” If you need me just throw something at me. Ill be in the other room with my headphones on” I said to the tech as she chose her programs in her ABA data program.
I have circled this computer about twenty times since Monday unable to find a second to open the screen. Wednesday, I ran through the drive through of my favorite coffee hang out before work thinking “its just a drive through and I need my coffee fix” I talked to the owner that I love so much and havn’t really looked at for more than five minutes it seems since school let out in June and as she hung out the window to catch up Aiden started pinching my other sons arm and the screaming and chaos commenced as I tried to play referee from the front seat “I better go see you later’ I said noting that soft smile on her face as I put the car back into drive. That’s why I love her, She gets it and still loves me in all my chaos. I hope one day I can be as organized and solid as she is… I wonder if she knows how much I really look up to her?
Like now, this paragraph, is being written in place of over 1500 words that i wrote, hated, deleted and yet I’m still lost on what to say. I could just give up and write nothing but then again I’ve done that for the last two weeks. Sigh, Is this a result of summertime motherhood? exhaustion maybe? or am i really at a loss for words? Blunted? In emotional shock maybe? Who knows.
My wordpress account expires in five days, to renew or not to renew is the question… Is it worth renewing when the traffic is so low? Am I ultimately writing for myself? If so, Word on windows would do without the eighteen dollars I really don’t have for the yearly subscription. I just can’t get the traffic I had hoped to attract and as of late the desire to write is there but the words are not.
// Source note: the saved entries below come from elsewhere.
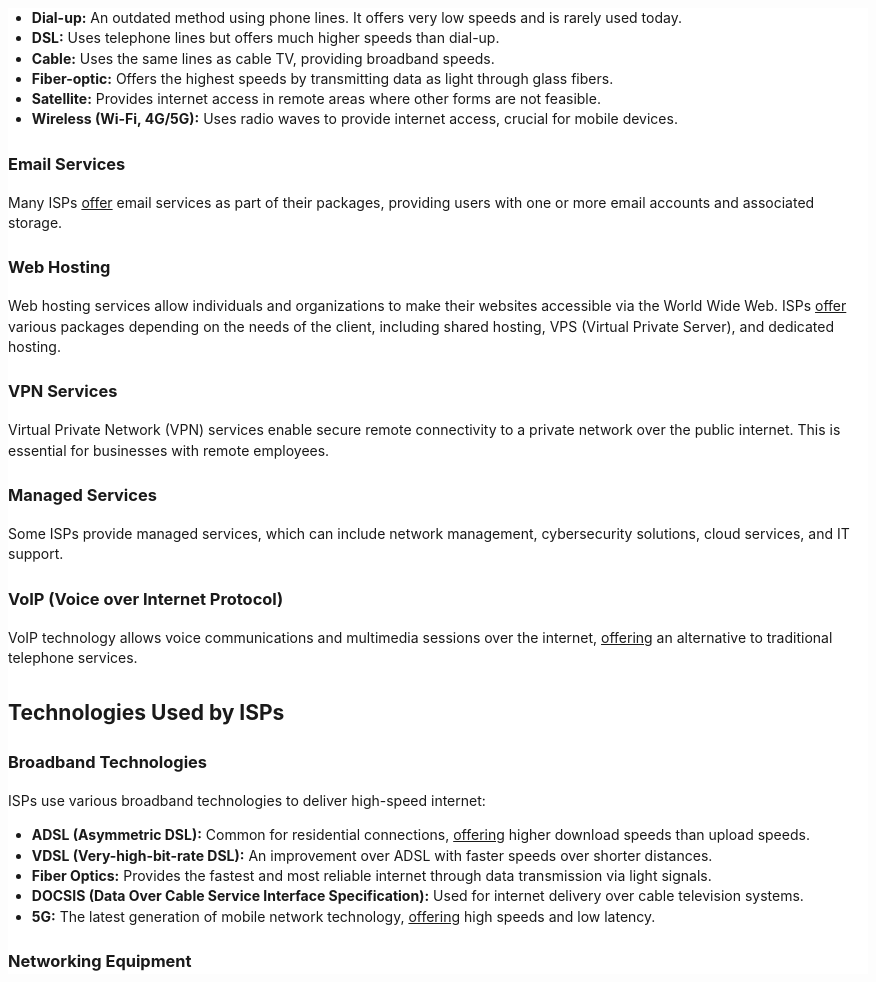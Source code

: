 - **Dial-up:** An outdated method using phone lines. It offers very low speeds and is rarely used today.
- **DSL:** Uses telephone lines but offers much higher speeds than dial-up.
- **Cable:** Uses the same lines as cable TV, providing broadband speeds.
- **Fiber-optic:** Offers the highest speeds by transmitting data as light through glass fibers.
- **Satellite:** Provides internet access in remote areas where other forms are not feasible.
- **Wireless (Wi-Fi, 4G/5G):** Uses radio waves to provide internet access, crucial for mobile devices.

### Email Services

Many ISPs [offer](../o/offer.md) email services as part of their packages, providing users with one or more email accounts and associated storage.

### Web Hosting

Web hosting services allow individuals and organizations to make their websites accessible via the World Wide Web. ISPs [offer](../o/offer.md) various packages depending on the needs of the client, including shared hosting, VPS (Virtual Private Server), and dedicated hosting.

### VPN Services

Virtual Private Network (VPN) services enable secure remote connectivity to a private network over the public internet. This is essential for businesses with remote employees.

### Managed Services

Some ISPs provide managed services, which can include network management, cybersecurity solutions, cloud services, and IT support.

### VoIP (Voice over Internet Protocol)

VoIP technology allows voice communications and multimedia sessions over the internet, [offering](../o/offering.md) an alternative to traditional telephone services.

## Technologies Used by ISPs

### Broadband Technologies

ISPs use various broadband technologies to deliver high-speed internet:

- **ADSL (Asymmetric DSL):** Common for residential connections, [offering](../o/offering.md) higher download speeds than upload speeds.
- **VDSL (Very-high-bit-rate DSL):** An improvement over ADSL with faster speeds over shorter distances.
- **Fiber Optics:** Provides the fastest and most reliable internet through data transmission via light signals.
- **DOCSIS (Data Over Cable Service Interface Specification):** Used for internet delivery over cable television systems.
- **5G:** The latest generation of mobile network technology, [offering](../o/offering.md) high speeds and low latency.

### Networking Equipment
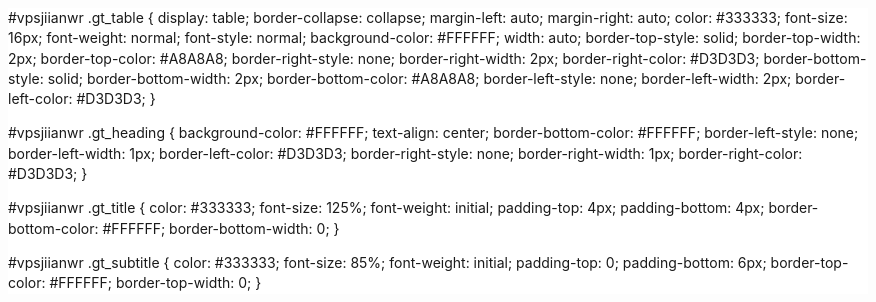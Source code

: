 #vpsjiianwr .gt_table {
  display: table;
  border-collapse: collapse;
  margin-left: auto;
  margin-right: auto;
  color: #333333;
  font-size: 16px;
  font-weight: normal;
  font-style: normal;
  background-color: #FFFFFF;
  width: auto;
  border-top-style: solid;
  border-top-width: 2px;
  border-top-color: #A8A8A8;
  border-right-style: none;
  border-right-width: 2px;
  border-right-color: #D3D3D3;
  border-bottom-style: solid;
  border-bottom-width: 2px;
  border-bottom-color: #A8A8A8;
  border-left-style: none;
  border-left-width: 2px;
  border-left-color: #D3D3D3;
}

#vpsjiianwr .gt_heading {
  background-color: #FFFFFF;
  text-align: center;
  border-bottom-color: #FFFFFF;
  border-left-style: none;
  border-left-width: 1px;
  border-left-color: #D3D3D3;
  border-right-style: none;
  border-right-width: 1px;
  border-right-color: #D3D3D3;
}

#vpsjiianwr .gt_title {
  color: #333333;
  font-size: 125%;
  font-weight: initial;
  padding-top: 4px;
  padding-bottom: 4px;
  border-bottom-color: #FFFFFF;
  border-bottom-width: 0;
}

#vpsjiianwr .gt_subtitle {
  color: #333333;
  font-size: 85%;
  font-weight: initial;
  padding-top: 0;
  padding-bottom: 6px;
  border-top-color: #FFFFFF;
  border-top-width: 0;
}
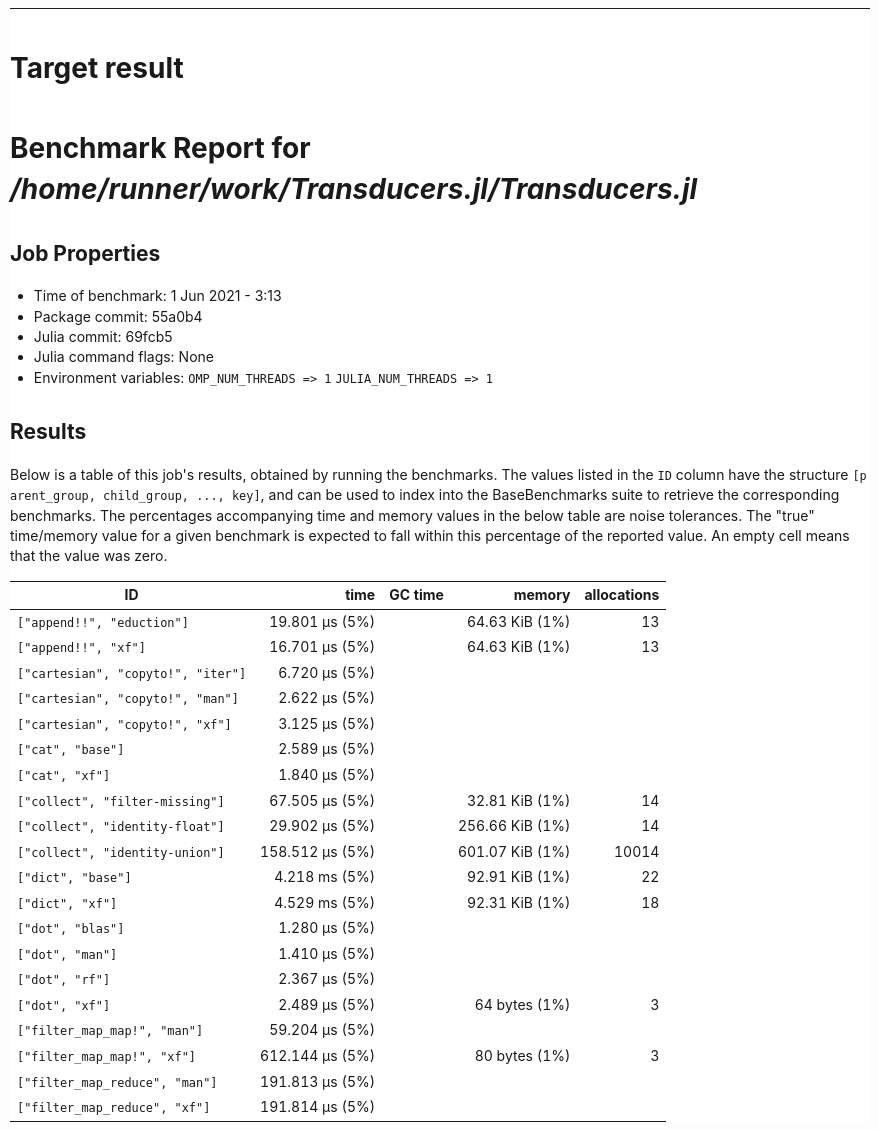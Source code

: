 
---
# Target result
# Benchmark Report for */home/runner/work/Transducers.jl/Transducers.jl*

## Job Properties
* Time of benchmark: 1 Jun 2021 - 3:13
* Package commit: 55a0b4
* Julia commit: 69fcb5
* Julia command flags: None
* Environment variables: `OMP_NUM_THREADS => 1` `JULIA_NUM_THREADS => 1`

## Results
Below is a table of this job's results, obtained by running the benchmarks.
The values listed in the `ID` column have the structure `[parent_group, child_group, ..., key]`, and can be used to
index into the BaseBenchmarks suite to retrieve the corresponding benchmarks.
The percentages accompanying time and memory values in the below table are noise tolerances. The "true"
time/memory value for a given benchmark is expected to fall within this percentage of the reported value.
An empty cell means that the value was zero.

| ID                                                             | time            | GC time | memory          | allocations |
|----------------------------------------------------------------|----------------:|--------:|----------------:|------------:|
| `["append!!", "eduction"]`                                     |  19.801 μs (5%) |         |  64.63 KiB (1%) |          13 |
| `["append!!", "xf"]`                                           |  16.701 μs (5%) |         |  64.63 KiB (1%) |          13 |
| `["cartesian", "copyto!", "iter"]`                             |   6.720 μs (5%) |         |                 |             |
| `["cartesian", "copyto!", "man"]`                              |   2.622 μs (5%) |         |                 |             |
| `["cartesian", "copyto!", "xf"]`                               |   3.125 μs (5%) |         |                 |             |
| `["cat", "base"]`                                              |   2.589 μs (5%) |         |                 |             |
| `["cat", "xf"]`                                                |   1.840 μs (5%) |         |                 |             |
| `["collect", "filter-missing"]`                                |  67.505 μs (5%) |         |  32.81 KiB (1%) |          14 |
| `["collect", "identity-float"]`                                |  29.902 μs (5%) |         | 256.66 KiB (1%) |          14 |
| `["collect", "identity-union"]`                                | 158.512 μs (5%) |         | 601.07 KiB (1%) |       10014 |
| `["dict", "base"]`                                             |   4.218 ms (5%) |         |  92.91 KiB (1%) |          22 |
| `["dict", "xf"]`                                               |   4.529 ms (5%) |         |  92.31 KiB (1%) |          18 |
| `["dot", "blas"]`                                              |   1.280 μs (5%) |         |                 |             |
| `["dot", "man"]`                                               |   1.410 μs (5%) |         |                 |             |
| `["dot", "rf"]`                                                |   2.367 μs (5%) |         |                 |             |
| `["dot", "xf"]`                                                |   2.489 μs (5%) |         |   64 bytes (1%) |           3 |
| `["filter_map_map!", "man"]`                                   |  59.204 μs (5%) |         |                 |             |
| `["filter_map_map!", "xf"]`                                    | 612.144 μs (5%) |         |   80 bytes (1%) |           3 |
| `["filter_map_reduce", "man"]`                                 | 191.813 μs (5%) |         |                 |             |
| `["filter_map_reduce", "xf"]`                                  | 191.814 μs (5%) |         |                 |             |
Anway, a t-Shirt was just thrown at me from the greatest tech in the world. I suppose its time for that ever dreaded haircut and the shower program we have been running for about 5 months. Deep breaths Sue. In and out. In and out. If all else fails I keep telling myself 5 more weeks til school starts again. Maybe then, life will slow for just long enough for my mind to calm and the words to flow once again. Until then ABA calls. I hope all of you are having a great summer!